Tasked with identifying problem drivers: police department volunteers.
Vancouver police this week launched an “out-of-state plate” program aimed at reducing the amount of drivers not following the law. A Vancouver police study conducted between August 2016 and April 2017 found that roughly 10 percent of Vancouver residents had vehicles registered in another state.
Drivers who don’t register their cars in Vancouver, don’t pay a $20 vehicle license fee to the city.
“This rate of noncompliance results in potential lost revenue of $300,000 annually that is allocated to Transportation Improvement Program projects,” police said in a press release.
The Transportation Improvement Program (TIP) identifies and implements local transportation projects.
“It doesn’t bother me.
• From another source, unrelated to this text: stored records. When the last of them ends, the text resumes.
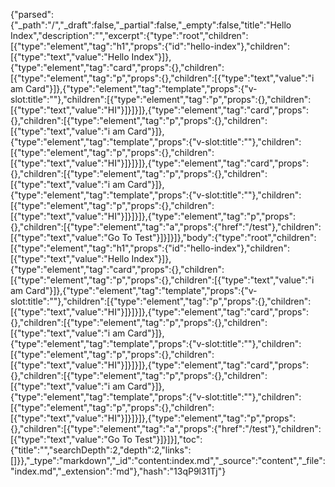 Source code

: {"parsed":{"_path":"/","_draft":false,"_partial":false,"_empty":false,"title":"Hello Index","description":"","excerpt":{"type":"root","children":[{"type":"element","tag":"h1","props":{"id":"hello-index"},"children":[{"type":"text","value":"Hello Index"}]},{"type":"element","tag":"card","props":{},"children":[{"type":"element","tag":"p","props":{},"children":[{"type":"text","value":"i am Card"}]},{"type":"element","tag":"template","props":{"v-slot:title":""},"children":[{"type":"element","tag":"p","props":{},"children":[{"type":"text","value":"HI"}]}]}]},{"type":"element","tag":"card","props":{},"children":[{"type":"element","tag":"p","props":{},"children":[{"type":"text","value":"i am Card"}]},{"type":"element","tag":"template","props":{"v-slot:title":""},"children":[{"type":"element","tag":"p","props":{},"children":[{"type":"text","value":"HI"}]}]}]},{"type":"element","tag":"card","props":{},"children":[{"type":"element","tag":"p","props":{},"children":[{"type":"text","value":"i am Card"}]},{"type":"element","tag":"template","props":{"v-slot:title":""},"children":[{"type":"element","tag":"p","props":{},"children":[{"type":"text","value":"HI"}]}]}]},{"type":"element","tag":"p","props":{},"children":[{"type":"element","tag":"a","props":{"href":"/test"},"children":[{"type":"text","value":"Go To Test"}]}]}]},"body":{"type":"root","children":[{"type":"element","tag":"h1","props":{"id":"hello-index"},"children":[{"type":"text","value":"Hello Index"}]},{"type":"element","tag":"card","props":{},"children":[{"type":"element","tag":"p","props":{},"children":[{"type":"text","value":"i am Card"}]},{"type":"element","tag":"template","props":{"v-slot:title":""},"children":[{"type":"element","tag":"p","props":{},"children":[{"type":"text","value":"HI"}]}]}]},{"type":"element","tag":"card","props":{},"children":[{"type":"element","tag":"p","props":{},"children":[{"type":"text","value":"i am Card"}]},{"type":"element","tag":"template","props":{"v-slot:title":""},"children":[{"type":"element","tag":"p","props":{},"children":[{"type":"text","value":"HI"}]}]}]},{"type":"element","tag":"card","props":{},"children":[{"type":"element","tag":"p","props":{},"children":[{"type":"text","value":"i am Card"}]},{"type":"element","tag":"template","props":{"v-slot:title":""},"children":[{"type":"element","tag":"p","props":{},"children":[{"type":"text","value":"HI"}]}]}]},{"type":"element","tag":"p","props":{},"children":[{"type":"element","tag":"a","props":{"href":"/test"},"children":[{"type":"text","value":"Go To Test"}]}]}],"toc":{"title":"","searchDepth":2,"depth":2,"links":[]}},"_type":"markdown","_id":"content:index.md","_source":"content","_file":"index.md","_extension":"md"},"hash":"13qP9l31Tj"}
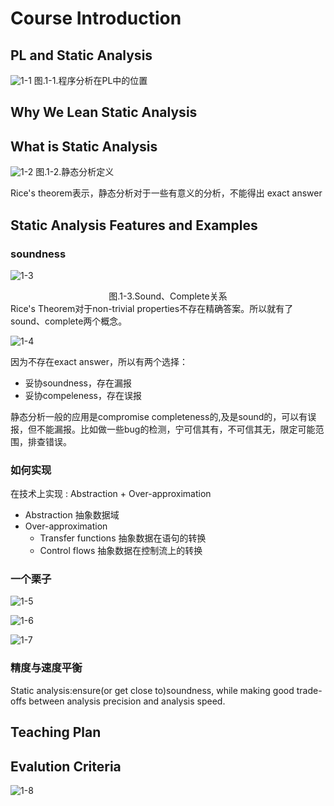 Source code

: # Course Introduction

## PL and Static Analysis
![1-1](./picture/1-1.png)
图.1-1.程序分析在PL中的位置

## Why We Lean Static Analysis

## What is Static Analysis

![1-2](./picture/1-2.png)
图.1-2.静态分析定义  


Rice's theorem表示，静态分析对于一些有意义的分析，不能得出 exact answer  

## Static Analysis Features and Examples

### soundness
![1-3](./picture/1-3.png)
<center>图.1-3.Sound、Complete关系</center>  
Rice's Theorem对于non-trivial properties不存在精确答案。所以就有了sound、complete两个概念。   

![1-4](./picture/1-4.png)

因为不存在exact answer，所以有两个选择：
-  妥协soundness，存在漏报
-  妥协compeleness，存在误报

静态分析一般的应用是compromise completeness的,及是sound的，可以有误报，但不能漏报。比如做一些bug的检测，宁可信其有，不可信其无，限定可能范围，排查错误。



### 如何实现

在技术上实现 : Abstraction + Over-approximation

- Abstraction   抽象数据域
- Over-approximation   
  - Transfer functions 抽象数据在语句的转换
  - Control flows 抽象数据在控制流上的转换  

### 一个栗子

![1-5](./picture/1-5.png)

![1-6](./picture/1-6.png)

![1-7](./picture/1-7.png)



### 精度与速度平衡

Static analysis:ensure(or get close to)soundness, while making good trade-offs between analysis precision and analysis speed.

## Teaching Plan





## Evalution Criteria

![1-8](./picture/1-8.png) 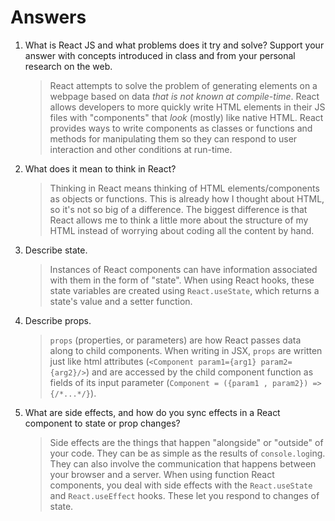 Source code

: # Answers

1.  What is React JS and what problems does it try and solve? Support your answer with concepts introduced in class and from your personal research on the web.
    
    > React attempts to solve the problem of generating elements on a webpage based on data _that is not known at compile-time_. React allows developers to more quickly write HTML elements in their JS files with "components" that _look_ (mostly) like native HTML. React provides ways to write components as classes or functions and methods for manipulating them so they can respond to user interaction and other conditions at run-time.

2.  What does it mean to think in React?
    
    > Thinking in React means thinking of HTML elements/components as objects or functions. This is already how I thought about HTML, so it's not so big of a difference. The biggest difference is that React allows me to think a little more about the structure of my HTML instead of worrying about coding all the content by hand.

3.  Describe state.
    
    > Instances of React components can have information associated with them in the form of "state". When using React hooks, these state variables are created using `React.useState`, which returns a state's value and a setter function.

4.  Describe props.
    
    > `props` (properties, or parameters) are how React passes data along to child components. When writing in JSX, `props` are written just like html attributes (`<Component param1={arg1} param2={arg2}/>`) and are accessed by the child component function as fields of its input parameter (`Component = ({param1 , param2}) => {/*...*/}`).

5.  What are side effects, and how do you sync effects in a React component to state or prop changes?
    
    > Side effects are the things that happen "alongside" or "outside" of your code. They can be as simple as the results of `console.log`ing. They can also involve the communication that happens between your browser and a server. When using function React components, you deal with side effects with the `React.useState` and `React.useEffect` hooks. These let you respond to changes of state.
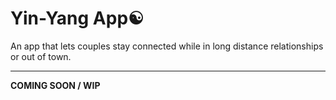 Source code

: # Yin-Yang App☯️
An app that lets couples stay connected while in long distance relationships or out of town.
<hr>
<b>COMING SOON / WIP<b>
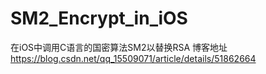 # SM2_Encrypt_in_iOS
在iOS中调用C语言的国密算法SM2以替换RSA
博客地址   https://blog.csdn.net/qq_15509071/article/details/51862664

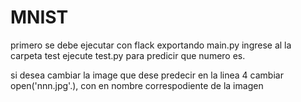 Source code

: # MNIST
primero se debe ejecutar con flack exportando  main.py
ingrese al la carpeta test  ejecute test.py para predicir que numero es.

si desea cambiar la image que dese  predecir en la linea 4  cambiar open('nnn.jpg'.), con en nombre correspodiente de la imagen
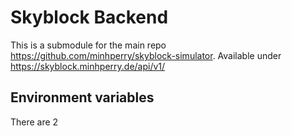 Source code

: # Skyblock Backend
This is a submodule for the main repo https://github.com/minhperry/skyblock-simulator.
Available under https://skyblock.minhperry.de/api/v1/

## Environment variables
There are 2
I understand the city of Vancouver has its economic needs just like any other city,” said Jason Ferguson, who moved to Vancouver from Portland a couple of months ago.
Like many others, Ferguson had delayed registering his car, currently with Oregon plates, in Washington.
“This is kind of skirting the system,” he admitted.
Looking for drivers like Ferguson are members of the Vancouver Police Department's Neighbors on Watch (NOW) program. According to police, NOW volunteers will patrol neighborhoods to identify cars that might be violating registration rules. Cars with out of state plates may receive an informational postcard with a reminder about registration laws. The volunteers then report their findings to police staff who follow up with vehicle owners.
As part of the effort, Vancouver police has also created a web page with information on the state’s laws, along with a form where neighbors can report drivers they believe may have failed to register their cars.
“I totally understand why they would expect a fee to register your car here. I’m not sure the vigilante style of going around and checking people’s license plates is very helpful,” Ferguson said. of
Don Bergren, a Vancouver resident whose sister lives near Ferguson in the Hudson’s Bay neighborhood, expressed some concern, too.
“The idea of neighbor turning on neighbor to me just doesn’t feel right,” said Bergren. “That’s a tough one. It’s just not something I would do.”